張秋不知道自己是作何心情回家去的,他手裏拿著沈甸甸的打印出來的劇本,幹脆還是藏起來算了,如果讓宋墨萊看見肯定要生氣。

他可哄不好。

宋墨萊在家裏一邊吃著張秋給他買的零嘴,是一些幹果和鍋巴,他一邊嘎巴嘎巴嚼著,一邊想著他和張秋的關系。

那種微妙暧昧又隔著一層紗的關系。

他能夠感覺得到,張秋是喜歡他的,但是他不知道那喜歡是來源於哪裏,是突如其來又很放蕩的他撩撥住了他的心弦,還是日久生情?
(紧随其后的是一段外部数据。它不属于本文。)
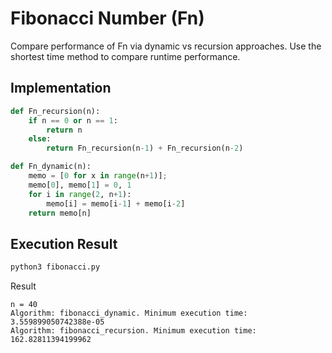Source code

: # Fibonacci Number (Fn) 
Compare performance of Fn via dynamic vs recursion approaches. Use the shortest time method to compare runtime performance.

## Implementation 

```python
def Fn_recursion(n):
    if n == 0 or n == 1:
        return n
    else:
        return Fn_recursion(n-1) + Fn_recursion(n-2)

def Fn_dynamic(n):
    memo = [0 for x in range(n+1)];
    memo[0], memo[1] = 0, 1
    for i in range(2, n+1):
        memo[i] = memo[i-1] + memo[i-2]
    return memo[n]

```

## Execution Result 

```bash
python3 fibonacci.py 
```

Result 

```
n = 40
Algorithm: fibonacci_dynamic. Minimum execution time: 3.559899050742388e-05
Algorithm: fibonacci_recursion. Minimum execution time: 162.82811394199962
```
宋墨萊不是一個喜歡回避感情的人,他對自己的情感有過非常清楚的認知,他不會欺騙自己。

他也很明白自己的內心,他算是有些喜歡張秋。

知道自己喜歡張秋後,宋墨萊在心裏一遍又一遍地問自己為什麽喜歡他,他思考了很久,終於想到了答案。

他喜歡張秋的原因是張秋給了他一股前所未有的生存體驗以及彌補的機會——彌補以前沒有做過的事情,再做一遍會出現什麽結果的第二種結局。

而且毋庸置疑的講,張秋對他很好,就連他的親生母親,都沒有張秋對他一半好。這取決於張秋內心中最純粹的情感,如果今天站在這裏的不是他,是其他人,張秋一樣會這麽對他好。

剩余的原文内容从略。